Mutant World: December 2006

Thursday, December 21, 2006

Java Memory Model: down to the metal

Javapolis is over, and among the sessions that can be seen and heard online, there's Brian Goetz's on the Java Memory Model.

Although I knew (since a while) about the new memory model, I wanted to check out if there was something new. Brian's presentation is quite entertaining (considering the thickness of the argument), but no news with respect to what I already knew.

One thing that always intrigued me, however, is: How is the new memory model actually implemented ?

Before we go into the detail, I will make a small preamble about what the problem is in JDK 1.4, and how it has been fixed in JDK 5.

In JDK 1.4, if two threads are executing the now deprecated double checked locking code (see below), there is no guarantee that the singleton is created only once (it may be created twice) or - hard to believe but true - that a fully constructed singleton is returned (a partially constructed singleton may be returned):


public class Singleton
{
    private static Object singleton;
    public static Object getInstance()
    {
        if (singleton == null)
        {
            synchronized (Singleton.class)
            {
                if (singleton == null)
                    singleton = new Object();
            }
        }
        return singleton;
    }
}

How is it possible that the double checked locking does not work ?

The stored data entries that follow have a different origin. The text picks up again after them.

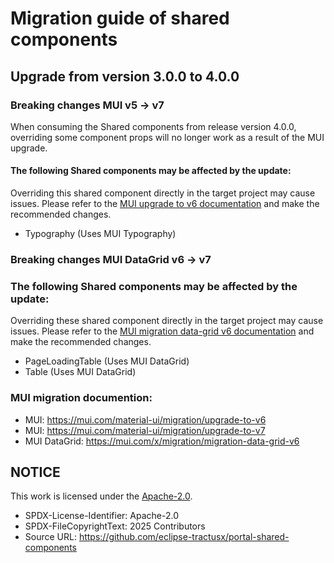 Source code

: # Migration guide of shared components

## Upgrade from version 3.0.0 to 4.0.0

### Breaking changes MUI v5 -> v7

When consuming the Shared components from release version 4.0.0, overriding some component props will no longer work as a result of the MUI upgrade.

#### The following Shared components may be affected by the update:

Overriding this shared component directly in the target project may cause issues.
Please refer to the [MUI upgrade to v6 documentation](https://mui.com/material-ui/migration/upgrade-to-v6) and make the recommended changes.

- Typography (Uses MUI Typography)

### Breaking changes MUI DataGrid v6 -> v7

### The following Shared components may be affected by the update:

Overriding these shared component directly in the target project may cause issues.
Please refer to the [MUI migration data-grid v6 documentation](https://mui.com/x/migration/migration-data-grid-v6) and make the recommended changes.

- PageLoadingTable (Uses MUI DataGrid)
- Table (Uses MUI DataGrid)

### MUI migration documention:

- MUI: <https://mui.com/material-ui/migration/upgrade-to-v6>
- MUI: <https://mui.com/material-ui/migration/upgrade-to-v7>
- MUI DataGrid: <https://mui.com/x/migration/migration-data-grid-v6>

## NOTICE

This work is licensed under the [Apache-2.0](https://www.apache.org/licenses/LICENSE-2.0).

- SPDX-License-Identifier: Apache-2.0
- SPDX-FileCopyrightText: 2025 Contributors
- Source URL: https://github.com/eclipse-tractusx/portal-shared-components
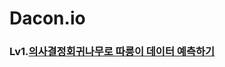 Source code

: # Dacon.io

### Lv1.[의사결정회귀나무로 따릉이 데이터 예측하기](https://github.com/sue0725/Dacon.io/tree/main/Lv1.%EC%9D%98%EC%82%AC%EA%B2%B0%EC%A0%95%ED%9A%8C%EA%B7%80%EB%82%98%EB%AC%B4%EB%A1%9C%20%EB%94%B0%EB%A6%89%EC%9D%B4%20%EB%8D%B0%EC%9D%B4%ED%84%B0%20%EC%98%88%EC%B8%A1%ED%95%98%EA%B8%B0)
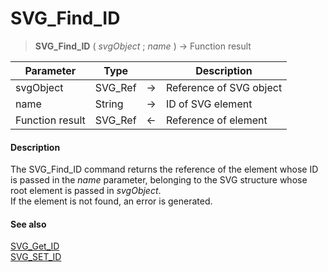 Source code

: # SVG_Find_ID

>**SVG_Find_ID** ( *svgObject* ; *name* ) -> Function result

| Parameter | Type |  | Description |
| --- | --- | --- | --- |
| svgObject | SVG_Ref | &#8594; | Reference of SVG object |
| name | String | &#8594; | ID of SVG element |
| Function result | SVG_Ref | &#8592; | Reference of element |



#### Description 

The SVG\_Find\_ID command returns the reference of the element whose ID is passed in the *name* parameter, belonging to the SVG structure whose root element is passed in *svgObject*.  
If the element is not found, an error is generated.

#### See also 

[SVG\_Get\_ID](SVG_Get_ID.md)  
[SVG\_SET\_ID](SVG_SET_ID.md)   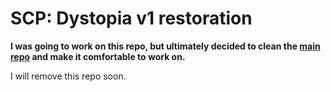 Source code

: # SCP: Dystopia v1 restoration

**I was going to work on this repo, but ultimately decided to clean the
[main repo](https://github.com/lc-studios-mc/scp-dystopia) and make it comfortable to work on.**

I will remove this repo soon.
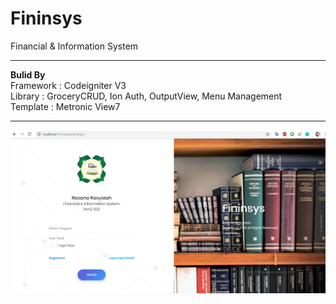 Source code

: # Fininsys
Financial &amp; Information System<hr>
<b>Bulid By</b><br>
Framework : Codeigniter V3<br>
Library : GroceryCRUD, Ion Auth, OutputView, Menu Management<br>
Template : Metronic View7<hr>
<img src="https://raw.githubusercontent.com/iqbalrevvin/Fininsys/master/screenshoot/loginView.png" alt="Login View">
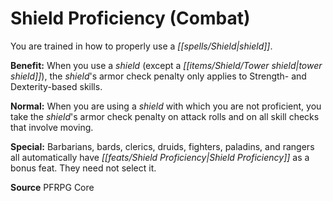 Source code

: ﻿---
cssclass: [feats]

---
# Shield Proficiency (Combat)

You are trained in how to properly use a _[[spells/Shield|shield]]_.

**Benefit:** When you use a _shield_ (except a _[[items/Shield/Tower shield|tower shield]]_), the _shield_'s armor check penalty only applies to Strength- and Dexterity-based skills.

**Normal:** When you are using a _shield_ with which you are not proficient, you take the _shield_'s armor check penalty on attack rolls and on all skill checks that involve moving.

**Special:** Barbarians, bards, clerics, druids, fighters, paladins, and rangers all automatically have _[[feats/Shield Proficiency|Shield Proficiency]]_ as a bonus feat. They need not select it.

**Source** PFRPG Core
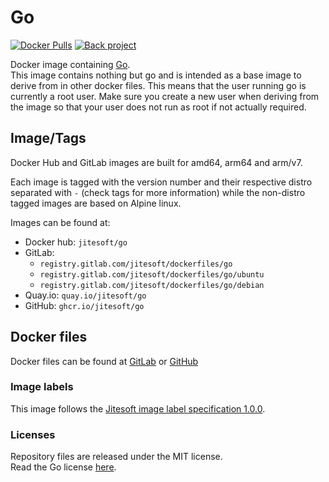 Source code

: # Go

[![Docker Pulls](https://img.shields.io/docker/pulls/jitesoft/go.svg)](https://cloud.docker.com/u/jitesoft/repository/docker/jitesoft/go)
[![Back project](https://img.shields.io/badge/Open%20Collective-Tip%20the%20devs!-blue.svg)](https://opencollective.com/jitesoft-open-source)

Docker image containing [Go](https://golang.org/).  
This image contains nothing but go and is intended as a base image to derive from in other docker files.
This means that the user running go is currently a root user. Make sure you create a new user when deriving from the
image so that your user does not run as root if not actually required.

## Image/Tags

Docker Hub and GitLab images are built for amd64, arm64 and arm/v7.

Each image is tagged with the version number and their respective distro separated with `-` (check tags for more information) while the non-distro tagged images are based on Alpine linux.

Images can be found at:

* Docker hub: `jitesoft/go`  
* GitLab: 
    * `registry.gitlab.com/jitesoft/dockerfiles/go`
    * `registry.gitlab.com/jitesoft/dockerfiles/go/ubuntu`
    * `registry.gitlab.com/jitesoft/dockerfiles/go/debian`
* Quay.io: `quay.io/jitesoft/go`
* GitHub: `ghcr.io/jitesoft/go`

## Docker files

Docker files can be found at  [GitLab](https://gitlab.com/jitesoft/dockerfiles/go) or [GitHub](https://github.com/jitesoft/docker-go)

### Image labels

This image follows the [Jitesoft image label specification 1.0.0](https://gitlab.com/snippets/1866155).

### Licenses

Repository files are released under the MIT license.  
Read the Go license [here](https://github.com/golang/go/blob/master/LICENSE).
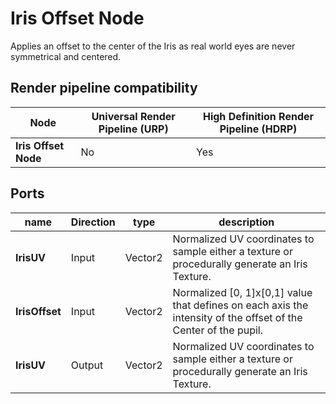 # Iris Offset Node

Applies an offset to the center of the Iris as real world eyes are never symmetrical and centered.

## Render pipeline compatibility

| **Node**             | **Universal Render Pipeline (URP)** | **High Definition Render Pipeline (HDRP)** |
| -------------------- | ----------------------------------- | ------------------------------------------ |
| **Iris Offset Node** | No                                  | Yes                                        |

## Ports

| name           | **Direction** | type    | description                                                  |
| -------------- | ------------- | ------- | ------------------------------------------------------------ |
| **IrisUV**     | Input         | Vector2 | Normalized UV coordinates to sample either a texture or procedurally generate an Iris Texture. |
| **IrisOffset** | Input         | Vector2 | Normalized [0, 1]x[0,1] value that defines on each axis the intensity of the offset of the Center of the pupil. |
| **IrisUV**     | Output        | Vector2 | Normalized UV coordinates to sample either a texture or procedurally generate an Iris Texture. | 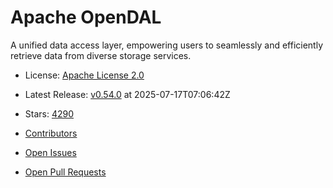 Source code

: # Apache OpenDAL

A unified data access layer, empowering users to seamlessly and efficiently retrieve data from diverse storage services.


- License: [Apache License 2.0](https://spdx.org/licenses/Apache-2.0.html)
- Latest Release: [v0.54.0](https://github.com/apache/opendal/releases/tag/v0.54.0) at 2025-07-17T07:06:42Z
- Stars: [4290](https://github.com/apache/opendal/stargazers)


- [Contributors](https://github.com/apache/opendal/graphs/contributors)
- [Open Issues](https://github.com/apache/opendal/issues?q=sort%3Aupdated-desc+is%3Aissue+is%3Aopen)
- [Open Pull Requests](https://github.com/apache/opendal/pulls?q=sort%3Aupdated-desc+is%3Apr+is%3Aopen)

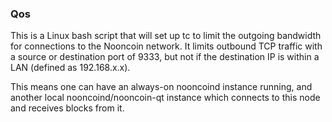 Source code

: ### Qos ###

This is a Linux bash script that will set up tc to limit the outgoing bandwidth for connections to the Nooncoin network. It limits outbound TCP traffic with a source or destination port of 9333, but not if the destination IP is within a LAN (defined as 192.168.x.x).

This means one can have an always-on nooncoind instance running, and another local nooncoind/nooncoin-qt instance which connects to this node and receives blocks from it.
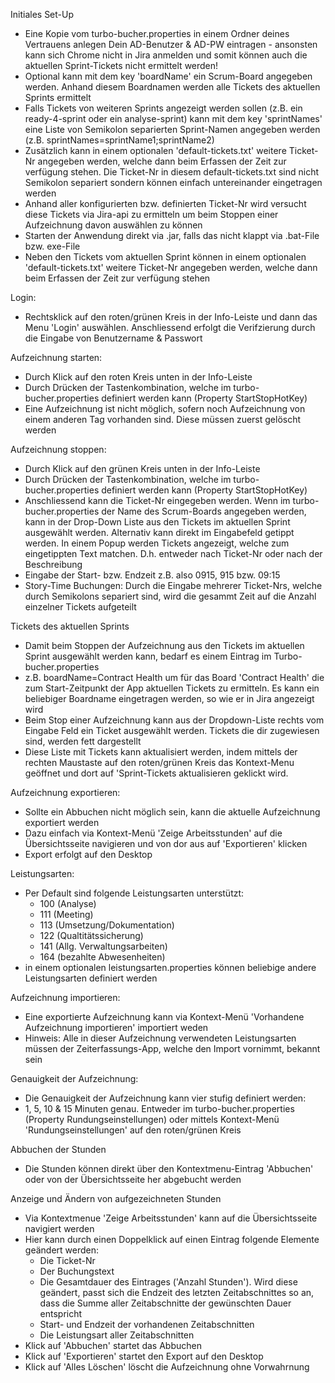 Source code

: Initiales Set-Up 
- Eine Kopie vom turbo-bucher.properties in einem Ordner deines Vertrauens anlegen Dein AD-Benutzer & AD-PW eintragen - ansonsten kann sich Chrome nicht in Jira anmelden und somit können auch 
  die aktuellen Sprint-Tickets nicht ermittelt werden! 
- Optional kann mit dem key 'boardName' ein Scrum-Board angegeben werden. Anhand diesem Boardnamen werden alle Tickets des aktuellen Sprints ermittelt
- Falls Tickets von weiteren Sprints angezeigt werden sollen (z.B. ein ready-4-sprint oder ein analyse-sprint) kann mit dem key 'sprintNames' eine Liste von Semikolon separierten Sprint-Namen angegeben werden (z.B. sprintNames=sprintName1;sprintName2)
- Zusätzlich kann in einem optionalen 'default-tickets.txt' weitere Ticket-Nr angegeben werden, welche dann beim Erfassen der Zeit zur verfügung stehen. Die Ticket-Nr in diesem
  default-tickets.txt sind nicht Semikolon separiert sondern können einfach untereinander eingetragen werden 
- Anhand aller konfigurierten bzw. definierten Ticket-Nr wird versucht diese Tickets via Jira-api zu ermitteln um beim Stoppen einer Aufzeichnung davon auswählen zu können
- Starten der Anwendung direkt via .jar, falls das nicht klappt via .bat-File bzw. exe-File
- Neben den Tickets vom aktuellen Sprint können in einem optionalen 'default-tickets.txt' weitere Ticket-Nr angegeben werden, welche dann beim Erfassen der Zeit zur verfügung stehen

Login:
- Rechtsklick auf den roten/grünen Kreis in der Info-Leiste und dann das Menu 'Login' auswählen. Anschliessend erfolgt die Verifzierung durch die Eingabe von Benutzername & Passwort

Aufzeichnung starten:
- Durch Klick auf den roten Kreis unten in der Info-Leiste
- Durch Drücken der Tastenkombination, welche im turbo-bucher.properties definiert werden kann (Property StartStopHotKey)
- Eine Aufzeichnung ist nicht möglich, sofern noch Aufzeichnung von einem anderen Tag vorhanden sind. Diese müssen zuerst gelöscht werden

Aufzeichnung stoppen:
- Durch Klick auf den grünen Kreis unten in der Info-Leiste
- Durch Drücken der Tastenkombination, welche im turbo-bucher.properties definiert werden kann (Property StartStopHotKey)
- Anschliessend kann die Ticket-Nr eingegeben werden. Wenn im turbo-bucher.properties der Name des Scrum-Boards angegeben werden, kann in der Drop-Down Liste aus den Tickets im aktuellen Sprint ausgewählt werden. Alternativ kann direkt im Eingabefeld getippt werden. In einem Popup werden Tickets angezeigt, welche zum eingetippten Text matchen. D.h. entweder nach Ticket-Nr oder nach der Beschreibung
- Eingabe der Start- bzw. Endzeit z.B. also 0915, 915 bzw. 09:15
- Story-Time Buchungen: Durch die Eingabe mehrerer Ticket-Nrs, welche durch Semikolons separiert sind, wird die gesammt Zeit auf die Anzahl einzelner Tickets aufgeteilt

Tickets des aktuellen Sprints
- Damit beim Stoppen der Aufzeichnung aus den Tickets im aktuellen Sprint ausgewählt werden kann, bedarf es einem Eintrag im Turbo-bucher.properties
- z.B. boardName=Contract Health um für das Board 'Contract Health' die zum Start-Zeitpunkt der App aktuellen Tickets zu ermitteln. Es kann ein beliebiger Boardname eingetragen werden, so wie er in Jira angezeigt wird
- Beim Stop einer Aufzeichnung kann aus der Dropdown-Liste rechts vom Eingabe Feld ein Ticket ausgewählt werden. Tickets die dir zugewiesen sind, werden fett dargestellt
- Diese Liste mit Tickets kann aktualisiert werden, indem mittels der rechten Maustaste auf den roten/grünen Kreis das Kontext-Menu geöffnet und dort auf 'Sprint-Tickets aktualisieren geklickt wird.

Aufzeichnung exportieren:
- Sollte ein Abbuchen nicht möglich sein, kann die aktuelle Aufzeichnung exportiert werden
- Dazu einfach via Kontext-Menü 'Zeige Arbeitsstunden' auf die Übersichtsseite navigieren und von dor aus auf 'Exportieren' klicken
- Export erfolgt auf den Desktop

Leistungsarten:
- Per Default sind folgende Leistungsarten unterstützt:
  - 100 (Analyse)
  - 111 (Meeting)
  - 113 (Umsetzung/Dokumentation)
  - 122 (Qualtitätssicherung)
  - 141 (Allg. Verwaltungsarbeiten)
  - 164 (bezahlte Abwesenheiten)
- in einem optionalen leistungsarten.properties können beliebige andere Leistungsarten definiert werden

Aufzeichnung importieren:
- Eine exportierte Aufzeichnung kann via Kontext-Menü 'Vorhandene Aufzeichnung importieren' importiert weden
- Hinweis: Alle in dieser Aufzeichnung verwendeten Leistungsarten müssen der Zeiterfassungs-App, welche den Import vornimmt, bekannt sein

Genauigkeit der Aufzeichnung:
- Die Genauigkeit der Aufzeichnung kann vier stufig definiert werden:
- 1, 5, 10 & 15 Minuten genau. Entweder im turbo-bucher.properties (Property Rundungseinstellungen) oder mittels Kontext-Menü 'Rundungseinstellungen' auf den roten/grünen Kreis

Abbuchen der Stunden
- Die Stunden können direkt über den Kontextmenu-Eintrag 'Abbuchen' oder von der Übersichtsseite her abgebucht werden

Anzeige und Ändern von aufgezeichneten Stunden
- Via Kontextmenue 'Zeige Arbeitsstunden' kann auf die Übersichtsseite navigiert werden
- Hier kann durch einen Doppelklick auf einen Eintrag folgende Elemente geändert werden:
  - Die Ticket-Nr
  - Der Buchungstext
  - Die Gesamtdauer des Eintrages ('Anzahl Stunden'). Wird diese geändert, passt sich die Endzeit des letzten Zeitabschnittes so an, dass die Summe aller Zeitabschnitte der gewünschten Dauer entspricht
  - Start- und Endzeit der vorhandenen Zeitabschnitten
  - Die Leistungsart aller Zeitabschnitten
- Klick auf 'Abbuchen' startet das Abbuchen
- Klick auf 'Exportieren' startet den Export auf den Desktop
- Klick auf 'Alles Löschen' löscht die Aufzeichnung ohne Vorwahrnung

It is possible because in JDK 1.4 the memory model, i.e. the interaction between threads and memory, was not well defined.
In a multi-processor machine it was perfectly legal for the first processor, running the first thread, to cache the value of the data member singleton (for example in a registry) so that the second processor, running the second thread, would have read the stale value of null, even if the first thread already updated it.

Fortunately, in JDK 5 the memory model has been fixed, so that now the effects of synchronized, volatile and final with respect to the memory model have been precisely defined.

These effects are outlined in Brian's presentation, and defined here so you may want to refer to these resources for further details.
The short story is that those keywords now impose memory barriers, i.e. they tell the processors to flush the caches to main memory, or to invalidate the caches and therefore read fresh data from main memory.

In JDK 1.4, the synchronized keyword does not guarantee a memory barrier when the lock is released. In JDK 5 the memory barrier is guaranteed. (Now, you may think that in JDK 5 the double checked locking code above works fine, but it does not - not yet).

Now that we are done with the preamble, let's go back to my original question: how are these memory barriers implemented in the JVM ?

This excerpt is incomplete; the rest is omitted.